Re: [regression] significant delays when secureboot is enabled since 6.10
From: James Bottomley
Date: Wed Sep 11 2024 - 08:22:07 EST
On Wed, 2024-09-11 at 10:53 +0200, Roberto Sassu wrote:
> On Tue, 2024-09-10 at 16:28 +0300, Jarkko Sakkinen wrote:
> > On Tue Sep 10, 2024 at 3:57 PM EEST, James Bottomley wrote:
> > > On Tue, 2024-09-10 at 15:48 +0300, Jarkko Sakkinen wrote:
> > > > On Tue Sep 10, 2024 at 3:39 PM EEST, Jarkko Sakkinen wrote:
> > > > > On Tue Sep 10, 2024 at 12:05 PM EEST, Roberto Sassu wrote:
> > > > > > On Tue, 2024-09-10 at 11:01 +0200, Linux regression
> > > > > > tracking
> > > > > > (Thorsten
> > > > > > Leemhuis) wrote:
> > > > > > > Hi, Thorsten here, the Linux kernel's regression tracker.
> > > > > > >
> > > > > > > James, Jarkoo, I noticed a report about a regression in
> > > > > > > bugzilla.kernel.org that appears to be caused by this
> > > > > > > change of
> > > > > > > yours:
> > > > > > >
> > > > > > > 6519fea6fd372b ("tpm: add hmac checks to
> > > > > > > tpm2_pcr_extend()")
> > > > > > > [v6.10-rc1]
> > > > > > >
> > > > > > > As many (most?) kernel developers don't keep an eye on
> > > > > > > the bug
> > > > > > > tracker,
> > > > > > > I decided to forward it by mail. To quote from
> > > > > > > https://bugzilla.kernel.org/show_bug.cgi?id=219229 :
> > > > > > >
> > > > > > > > When secureboot is enabled,
> > > > > > > > the kernel boot time is ~20 seconds after 6.10 kernel.

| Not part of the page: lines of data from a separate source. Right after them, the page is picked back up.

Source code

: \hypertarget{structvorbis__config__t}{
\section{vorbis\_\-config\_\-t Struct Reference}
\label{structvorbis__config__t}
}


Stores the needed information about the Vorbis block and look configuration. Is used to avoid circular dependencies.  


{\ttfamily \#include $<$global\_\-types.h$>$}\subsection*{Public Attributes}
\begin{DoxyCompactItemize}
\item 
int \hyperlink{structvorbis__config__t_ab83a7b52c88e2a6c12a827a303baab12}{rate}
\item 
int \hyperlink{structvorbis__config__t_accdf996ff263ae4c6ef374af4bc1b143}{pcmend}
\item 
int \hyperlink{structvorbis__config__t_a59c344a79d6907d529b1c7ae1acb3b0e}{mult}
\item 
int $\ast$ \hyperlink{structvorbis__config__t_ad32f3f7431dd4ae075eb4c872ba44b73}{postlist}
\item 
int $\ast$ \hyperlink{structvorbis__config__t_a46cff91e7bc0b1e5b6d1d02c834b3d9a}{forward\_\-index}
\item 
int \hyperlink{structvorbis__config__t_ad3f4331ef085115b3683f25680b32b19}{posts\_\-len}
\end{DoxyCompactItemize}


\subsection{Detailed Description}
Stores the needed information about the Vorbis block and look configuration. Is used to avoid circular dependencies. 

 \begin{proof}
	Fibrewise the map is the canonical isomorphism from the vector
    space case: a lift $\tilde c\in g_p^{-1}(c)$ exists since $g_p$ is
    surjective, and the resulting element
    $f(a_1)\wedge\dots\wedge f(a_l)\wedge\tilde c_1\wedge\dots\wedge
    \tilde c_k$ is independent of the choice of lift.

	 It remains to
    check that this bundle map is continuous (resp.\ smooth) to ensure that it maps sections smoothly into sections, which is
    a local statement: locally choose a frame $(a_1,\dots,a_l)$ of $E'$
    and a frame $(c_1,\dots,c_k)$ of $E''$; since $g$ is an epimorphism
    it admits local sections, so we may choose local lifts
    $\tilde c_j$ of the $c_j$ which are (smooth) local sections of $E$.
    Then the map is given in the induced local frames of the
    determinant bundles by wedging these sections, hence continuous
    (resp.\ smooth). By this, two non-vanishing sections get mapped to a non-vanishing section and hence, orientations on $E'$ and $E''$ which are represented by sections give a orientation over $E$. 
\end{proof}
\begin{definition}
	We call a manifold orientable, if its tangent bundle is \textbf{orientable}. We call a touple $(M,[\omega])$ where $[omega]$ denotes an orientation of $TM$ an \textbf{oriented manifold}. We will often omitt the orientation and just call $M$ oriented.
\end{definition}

> > > > > > > > it's ~7 seconds on 6.8 kernel version.
> > > > > > > >
> > > > > > > > When secureboot is disabled,
> > > > > > > > the boot time is ~7 seconds too.
> > > > > > > >
> > > > > > > > Reproduced on both AMD and Intel platform on ThinkPad
> > > > > > > > X1 and
> > > > > > > > T14.
> > > > > > > >
> > > > > > > > It probably caused autologin failure and micmute led
> > > > > > > > not
> > > > > > > > loaded on AMD platform.
> > > > > > >
> > > > > > > It was later bisected to the change mentioned above. See
> > > > > > > the
> > > > > > > ticket for
> > > > > > > more details.
> > > > > >
> > > > > > Hi
> > > > > >
> > > > > > I suspect I encountered the same problem:
> > > > > >
> > > > > > https://lore.kernel.org/linux-integrity/b8a7b3566e6014ba102ab98e10ede0d574d8930e.camel@xxxxxxxxxxxxxxx/
> > > > > >
> > > > > > Going to provide more info there.
> > > > >
> > > > > I suppose you are going try to acquire the tracing data I
> > > > > asked?
> > > > > That would be awesome, thanks for taking the troube. Let's
> > > > > look
> > > > > at the data and draw conclusions based on that.
> > > > >
> > > > > Workaround is pretty simple: CONFIG_TCG_TPM2_HMAC=n to the
> > > > > kernel
> > > > > configuration disables the feature.
> > > > >
> > > > > For making decisions what to do with the we are talking
> > > > > about ~2
> > > > > week window estimated, given the Vienna conference slows
> > > > > things
> > > > > down, so I hope my workaround is good enough before that.
> > > >
> > > > I can enumerate three most likely ways to address the issue:
> > > >
> > > > 1. Strongest: drop from defconfig.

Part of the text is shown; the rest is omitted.